FETÖ, halkın dinî duygularını ve yardımseverliğini istismar ederek devletin pek çok kurumunda gizli yapılanmalar gerçekleştirmiş bir terör örgütüdür. FETÖ, 1999 yılından beri ABD’nin Pennsylvania (Pensilvanya) Eyaleti’nde yaşayan Fetullah Gülen’in liderliğinde kurulmuştur.

Bilim, Sanat ve Spordaki Gelişmeler

1980’li yıllarda Turgut Özal’ın liberal politikalarıyla Türkiye dünyadaki gelişmelere ve rekabete açılmaya başladı.

1990’lı yıllarda Televizyonların gelişmesi Türk sinemasını olumsuz etkiledi.

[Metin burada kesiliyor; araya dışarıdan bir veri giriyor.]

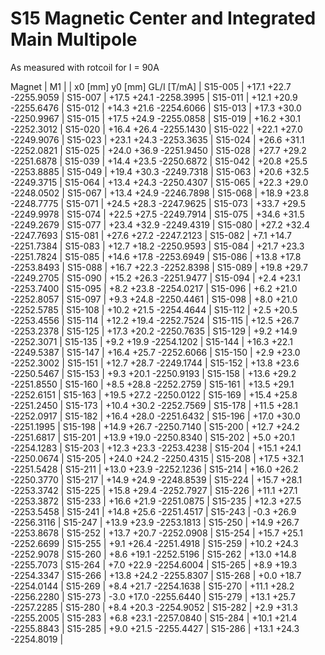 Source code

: S15 Magnetic Center and Integrated Main Multipole
=================================================

As measured with rotcoil for I =  90A

Magnet  |             M1               |
        | x0 [mm]  y0 [mm] GL/I [T/mA] |
S15-005 |   +17.1    +22.7 -2255.9059  |
S15-007 |   +17.5    +24.1 -2258.3995  |
S15-011 |   +12.1    +20.9 -2255.6476  |
S15-012 |   +14.3    +21.6 -2254.6066  |
S15-013 |   +17.3    +30.0 -2250.9967  |
S15-015 |   +17.5    +24.9 -2255.0858  |
S15-019 |   +16.2    +30.1 -2252.3012  |
S15-020 |   +16.4    +26.4 -2255.1430  |
S15-022 |   +22.1    +27.0 -2249.9076  |
S15-023 |   +23.1    +24.3 -2253.3635  |
S15-024 |   +26.6    +31.1 -2252.0821  |
S15-025 |   +24.0    +36.9 -2251.9450  |
S15-028 |   +27.7    +29.2 -2251.6878  |
S15-039 |   +14.4    +23.5 -2250.6872  |
S15-042 |   +20.8    +25.5 -2253.8885  |
S15-049 |   +19.4    +30.3 -2249.7318  |
S15-063 |   +20.6    +32.5 -2249.3715  |
S15-064 |   +13.4    +24.3 -2250.4307  |
S15-065 |   +22.3    +29.0 -2248.0502  |
S15-067 |   +13.4    +24.9 -2246.7898  |
S15-068 |   +18.9    +23.8 -2248.7775  |
S15-071 |   +24.5    +28.3 -2247.9625  |
S15-073 |   +33.7    +29.5 -2249.9978  |
S15-074 |   +22.5    +27.5 -2249.7914  |
S15-075 |   +34.6    +31.5 -2249.2679  |
S15-077 |   +23.4    +32.9 -2249.4319  |
S15-080 |   +27.2    +32.4 -2247.7693  |
S15-081 |   +27.6    +27.2 -2247.2123  |
S15-082 |    +7.1    +14.7 -2251.7384  |
S15-083 |   +12.7    +18.2 -2250.9593  |
S15-084 |   +21.7    +23.3 -2251.7824  |
S15-085 |   +14.6    +17.8 -2253.6949  |
S15-086 |   +13.8    +17.8 -2253.8493  |
S15-088 |   +16.7    +22.3 -2252.8398  |
S15-089 |   +19.8    +29.7 -2249.2705  |
S15-090 |   +15.2    +26.3 -2251.9477  |
S15-094 |    +2.4    +23.1 -2253.7400  |
S15-095 |    +8.2    +23.8 -2254.0217  |
S15-096 |    +6.2    +21.0 -2252.8057  |
S15-097 |    +9.3    +24.8 -2250.4461  |
S15-098 |    +8.0    +21.0 -2252.5785  |
S15-108 |   +10.2    +21.5 -2254.4644  |
S15-112 |    +2.5    +20.5 -2253.4556  |
S15-114 |   +12.2    +19.4 -2252.7524  |
S15-115 |   +12.5    +26.7 -2253.2378  |
S15-125 |   +17.3    +20.2 -2250.7635  |
S15-129 |    +9.2    +14.9 -2252.3071  |
S15-135 |    +9.2    +19.9 -2254.1202  |
S15-144 |   +16.3    +22.1 -2249.5387  |
S15-147 |   +16.4    +25.7 -2252.6066  |
S15-150 |    +2.9    +23.0 -2252.3002  |
S15-151 |   +12.7    +28.7 -2249.1744  |
S15-152 |   +13.8    +23.6 -2250.5467  |
S15-153 |    +9.3    +20.1 -2250.9193  |
S15-158 |   +13.6    +29.2 -2251.8550  |
S15-160 |    +8.5    +28.8 -2252.2759  |
S15-161 |   +13.5    +29.1 -2252.6151  |
S15-163 |   +19.5    +27.2 -2250.0122  |
S15-169 |   +15.4    +25.8 -2251.2450  |
S15-173 |   +10.4    +30.2 -2252.7569  |
S15-178 |   +11.5    +28.1 -2252.0917  |
S15-182 |   +16.4    +28.0 -2251.6432  |
S15-196 |   +17.0    +30.0 -2251.1995  |
S15-198 |   +14.9    +26.7 -2250.7140  |
S15-200 |   +12.7    +24.2 -2251.6817  |
S15-201 |   +13.9    +19.0 -2250.8340  |
S15-202 |    +5.0    +20.1 -2254.1283  |
S15-203 |   +12.3    +23.3 -2253.4238  |
S15-204 |   +15.1    +24.1 -2250.0674  |
S15-205 |   +24.0    +24.2 -2250.4315  |
S15-208 |   +17.5    +32.1 -2251.5428  |
S15-211 |   +13.0    +23.9 -2252.1236  |
S15-214 |   +16.0    +26.2 -2250.3770  |
S15-217 |   +14.9    +24.9 -2248.8539  |
S15-224 |   +15.7    +28.1 -2253.3742  |
S15-225 |   +15.8    +29.4 -2252.7927  |
S15-226 |   +11.1    +27.1 -2253.3872  |
S15-233 |   +16.6    +21.9 -2251.0875  |
S15-235 |   +12.3    +27.5 -2253.5458  |
S15-241 |   +14.8    +25.6 -2251.4517  |
S15-243 |    -0.3    +26.9 -2256.3116  |
S15-247 |   +13.9    +23.9 -2253.1813  |
S15-250 |   +14.9    +26.7 -2253.8678  |
S15-252 |   +13.7    +20.7 -2252.0908  |
S15-254 |   +15.7    +25.1 -2252.6699  |
S15-255 |    +9.1    +26.4 -2251.4918  |
S15-259 |   +10.2    +24.3 -2252.9078  |
S15-260 |    +8.6    +19.1 -2252.5196  |
S15-262 |   +13.0    +14.8 -2255.7073  |
S15-264 |    +7.0    +22.9 -2254.6004  |
S15-265 |    +8.9    +19.3 -2254.3347  |
S15-266 |   +13.8    +24.2 -2255.8307  |
S15-268 |    +0.0    +18.7 -2254.0144  |
S15-269 |    +8.4    +21.7 -2254.1638  |
S15-270 |   +11.1    +28.2 -2256.2280  |
S15-273 |    -3.0    +17.0 -2255.6440  |
S15-279 |   +13.1    +25.7 -2257.2285  |
S15-280 |    +8.4    +20.3 -2254.9052  |
S15-282 |    +2.9    +31.3 -2255.2005  |
S15-283 |    +6.8    +23.1 -2257.0840  |
S15-284 |   +10.1    +21.4 -2255.8843  |
S15-285 |    +9.0    +21.5 -2255.4427  |
S15-286 |   +13.1    +24.3 -2254.8019  |
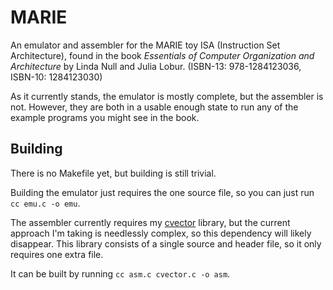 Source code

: # MARIE

An emulator and assembler for the MARIE toy ISA (Instruction Set Architecture), found in the book *Essentials of Computer Organization and Architecture* by Linda Null and Julia Lobur. (ISBN-13: 978-1284123036, ISBN-10: 1284123030)

As it currently stands, the emulator is mostly complete, but the assembler is not. However, they are both in a usable enough state to run any of the example programs you might see in the book.

## Building

There is no Makefile yet, but building is still trivial.

Building the emulator just requires the one source file, so you can just run `cc emu.c -o emu`.

The assembler currently requires my [cvector](https://github.com/WCBROW01/cvector) library, but the current approach I'm taking is needlessly complex, so this dependency will likely disappear. This library consists of a single source and header file, so it only requires one extra file.

It can be built by running `cc asm.c cvector.c -o asm`.

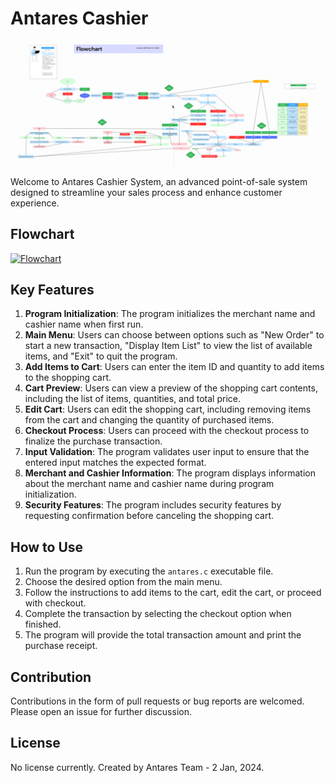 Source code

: # Antares Cashier

![Antares Flow Chart](flowchart_antares.png)

Welcome to Antares Cashier System, an advanced point-of-sale system designed to streamline your sales process and enhance customer experience.

## Flowchart

[![Flowchart](https://www.canva.com/design/DAF47TzzRDo/oE0eiCk_Z8cvZdoN1jts5g/view)](https://www.canva.com/design/DAF47TzzRDo/oE0eiCk_Z8cvZdoN1jts5g/view)

## Key Features
1. **Program Initialization**: The program initializes the merchant name and cashier name when first run.
2. **Main Menu**: Users can choose between options such as "New Order" to start a new transaction, "Display Item List" to view the list of available items, and "Exit" to quit the program.
3. **Add Items to Cart**: Users can enter the item ID and quantity to add items to the shopping cart.
4. **Cart Preview**: Users can view a preview of the shopping cart contents, including the list of items, quantities, and total price.
5. **Edit Cart**: Users can edit the shopping cart, including removing items from the cart and changing the quantity of purchased items.
6. **Checkout Process**: Users can proceed with the checkout process to finalize the purchase transaction.
7. **Input Validation**: The program validates user input to ensure that the entered input matches the expected format.
8. **Merchant and Cashier Information**: The program displays information about the merchant name and cashier name during program initialization.
9. **Security Features**: The program includes security features by requesting confirmation before canceling the shopping cart.

## How to Use
1. Run the program by executing the `antares.c` executable file.
2. Choose the desired option from the main menu.
3. Follow the instructions to add items to the cart, edit the cart, or proceed with checkout.
4. Complete the transaction by selecting the checkout option when finished.
5. The program will provide the total transaction amount and print the purchase receipt.

## Contribution
Contributions in the form of pull requests or bug reports are welcomed. Please open an issue for further discussion.

## License
No license currently. Created by Antares Team - 2 Jan, 2024.
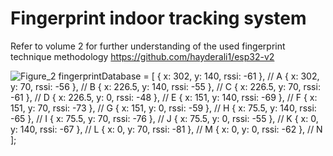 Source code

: # Fingerprint indoor tracking system
Refer to volume 2 for further understanding of the used fingerprint technique methodology  https://github.com/hayderali1/esp32-v2

![Figure_2](https://github.com/user-attachments/assets/e20e6196-611b-40c9-b506-10d16b7b0a07)
fingerprintDatabase = [
  { x: 302, y: 140, rssi: -61 }, // A
  { x: 302, y: 70, rssi: -56 },  // B
  { x: 226.5, y: 140, rssi: -55 }, // C
  { x: 226.5, y: 70, rssi: -61 },  // D
  { x: 226.5, y: 0, rssi: -48 },   // E
  { x: 151, y: 140, rssi: -69 },   // F
  { x: 151, y: 70, rssi: -73 },    // G
  { x: 151, y: 0, rssi: -59 },     // H
  { x: 75.5, y: 140, rssi: -65 },  // I
  { x: 75.5, y: 70, rssi: -76 },   // J
  { x: 75.5, y: 0, rssi: -55 },    // K
  { x: 0, y: 140, rssi: -67 },     // L
  { x: 0, y: 70, rssi: -81 },      // M
  { x: 0, y: 0, rssi: -62 },       // N
];
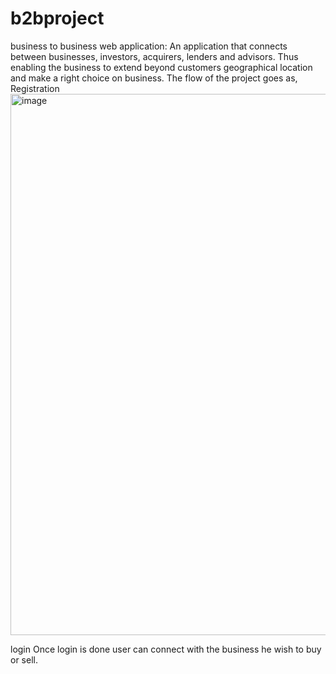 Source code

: # b2bproject
business to business web application: An application that connects between businesses, investors, acquirers, lenders and advisors. Thus enabling the business to extend beyond customers geographical location and make a right choice on business.
The flow of the project goes as,
Registration 
<img width="866" alt="image" src="https://github.com/pushpa024/b2bproject/assets/37323841/3b78f190-b32d-4d07-a18b-2353988ca707">

login
Once login is done user can connect with the business he wish to buy or sell.
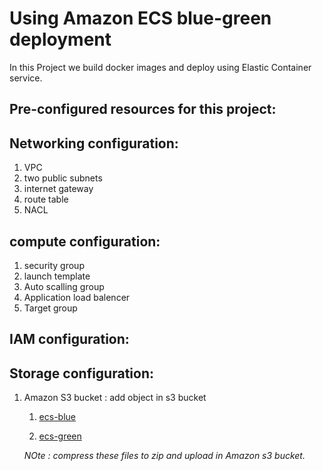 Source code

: # Using Amazon ECS blue-green deployment
In this Project we build docker images and deploy using Elastic Container service.

## Pre-configured resources for this project:

## Networking configuration:
 1. VPC
 2. two public subnets
 3. internet gateway 
 4. route table
 5. NACL


 ## compute configuration:
 1. security group
 2. launch template
 3. Auto scalling group
 4. Application load balencer
 5. Target group

 ## IAM configuration:


 ## Storage configuration:
 1. Amazon S3 bucket :  add object in s3 bucket

    1. [ecs-blue](/ECS-blue-green-deployment/ecs-blue/)
    
    2. [ecs-green](/ECS-blue-green-deployment/ecs-green/)

    _NOte : compress these files to zip and upload in Amazon s3 bucket._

Türk sinema sektörü 1990’lı yılları ekonomik kriz içinde geçirdi.

2004’te, 5224 sayılı “Sinema Filmlerinin Değerlendirilmesi ve Sınıflandırılması ile Desteklenmesi Hakkında Kanun” çıkarıldı.

1990’lı ve 2000’li yıllarda Türkiye’de spor alanında önemli gelişmeler yaşandı.

Bulgaristan Türklerinden Naim Süleymanoğlu, 1986’da Avustralya’da düzenlenen Dünya Halter Şampiyonası’nda Türkiye Büyükelçiliğine sığınarak Türkiye’ye iltica etti. Naim Süleymanoğlu halter kariyeri boyunca 46 dünya rekoru kırdı.

1999-2000 futbol sezonunda UEFA Kupası’nda oynama şansını elde eden Galatasaray Futbol Kulübü, bu kupayı kazanarak ilk kez bir Avrupa kupasını Türkiye’ye getiren Türk takımı oldu.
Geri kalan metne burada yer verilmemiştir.